RadcliffesLeBrasseur advises on every type of business start-up in the UK and we can help clients to select the most suitable structure - whether the client is a new business or an existing overseas business wanting to establish a presence in the UK.
Taxation is often the main factor which determines the choice of business vehicle. Different tax regimes apply to UK companies and partnerships, and the UK branches and subsidiaries of foreign companies and we can advise on the tax treatment of each structure. We can also advise on any competition/antitrust, data protection, immigration and employment issues arising on the setting up or acquisition of a UK business.
The alternative methods of setting up business in the UK include:
- agency or distribution
- joint ventures/partnerships
- mergers and acquisitions
- a branch office
- a new company or subsidiary
Agency or distribution
Appointing a UK agent or distributor is often the first step for an overseas company wishing to do business in the UK or for a UK company wanting to reach new regional markets. For an overseas company, an agency arrangement is the minimum requirement to satisfy UK customs formalities.
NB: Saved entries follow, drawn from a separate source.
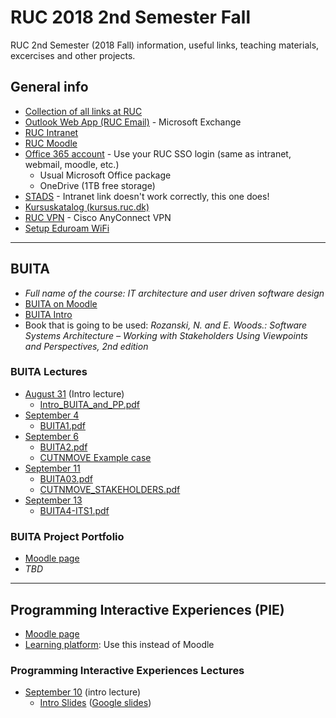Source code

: # RUC 2018 2nd Semester Fall

RUC 2nd Semester (2018 Fall) information, useful links, teaching materials, excercises and other projects.

## General info

- [Collection of all links at RUC](https://portalino.ruc.dk/)
- [Outlook Web App (RUC Email)](https://owa.ruc.dk/) - Microsoft Exchange
- [RUC Intranet](https://intra.ruc.dk/)
- [RUC Moodle](https://moodle.ruc.dk)
- [Office 365 account](https://portal.office.com) - Use your RUC SSO login (same as intranet, webmail, moodle, etc.)
  - Usual Microsoft Office package
  - OneDrive (1TB free storage)
- [STADS](https://stadssb.ruc.dk/sb_stax/sb/) - Intranet link doesn't work correctly, this one does!
- [Kursuskatalog (kursus.ruc.dk)](http://kursus.ruc.dk/)
- [RUC VPN](https://intra.ruc.dk/index.php?id=23136&L=1) - Cisco AnyConnect VPN
- [Setup Eduroam WiFi](https://intra.ruc.dk/en/employees/services-to-employees/ruc-finance-it-technical-services/ruc-it/guides/internet-access/eduroam/)

---

## BUITA

- _Full name of the course: IT architecture and user driven software design_
- [BUITA on Moodle](https://moodle.ruc.dk/course/view.php?id=11116)
- [BUITA Intro](/BUITA/2018-08-31/Intro_BUITA_and_PP.pdf)
- Book that is going to be used: _Rozanski, N. and E. Woods.: Software Systems Architecture – Working with Stakeholders Using Viewpoints and Perspectives, 2nd edition_

### BUITA Lectures

- [August 31](/BUITA/2018-08-31) (Intro lecture)
  - [Intro_BUITA_and_PP.pdf](/BUITA/2018-08-31/Intro_BUITA_and_PP.pdf)
- [September 4](/BUITA/2018-09-04)
  - [BUITA1.pdf](/BUITA/2018-09-04/BUITA1.pdf)
- [September 6](/BUITA/2018-09-06)
  - [BUITA2.pdf](/BUITA/2018-09-06/BUITA2.pdf)
  - [CUTNMOVE Example case](/BUITA/2018-09-06/BUITA_CASE_CUTNMOVE.pdf)
- [September 11](/BUITA/2018-09-11)
  - [BUITA03.pdf](/BUITA/2018-09-11/BUITA03.pdf)
  - [CUTNMOVE_STAKEHOLDERS.pdf](/BUITA/2018-09-11/CUTNMOVE_STAKEHOLDERS.pdf)
- [September 13](/BUITA/2018-09-13)
  - [BUITA4-ITS1.pdf](/BUITA/2018-09-13/BUITA4-ITS1.pdf)

### BUITA Project Portfolio

- [Moodle page](https://moodle.ruc.dk/course/view.php?id=10874)
- _TBD_

---

## Programming Interactive Experiences (PIE)

- [Moodle page](https://moodle.ruc.dk/course/view.php?id=11283)
- [Learning platform](https://learn.hobye.dk/courses/programming-interactive-experiences): Use this instead of Moodle

### Programming Interactive Experiences Lectures

- [September 10](/PIE/2018-09-10) (intro lecture)
  - [Intro Slides](/PIE/2018-09-10/00_PIE_Intro.pdf) ([Google slides](https://docs.google.com/presentation/d/1rE0DWs1Tf5f3D5RHTcf1MnFFJMg2xV39V9Y1pIxPGow/present?slide=id.p3))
The basic difference between agency and distribution is that an agent normally finds customers for the manufacturer, whereas the distributor purchases the product and then enters into contracts with the customers itself.
An agency arrangement may be preferable to a distributorship - for example, where the supplier wants to retain greater control over the terms of sale of products, or to restrict the agent's freedom to choose the customers, or where close control over the marketing of the products is essential to preserve the supplier's brand image. In addition, the commission paid to an agent is typically lower than the margin charged by a distributor on the sale of the products.
Agency can have disadvantages, however. If the Commercial Agents (Council Directive) Regulations 1993 apply, the agent may be entitled to compensation on termination of the agency, even if it breached the agency contract. Tax may also be important, as a company may often be regarded as trading in a territory if it has an agent there. Neither of these issues would arise on a distributorship.
Joint Venture/Partnership
A company (whether based in the UK or overseas) wishing to start a new UK business may want to do so in collaboration with other parties - for example, where it has the necessary funding and resources but lacks the relevant management experience or has no contacts in the local market.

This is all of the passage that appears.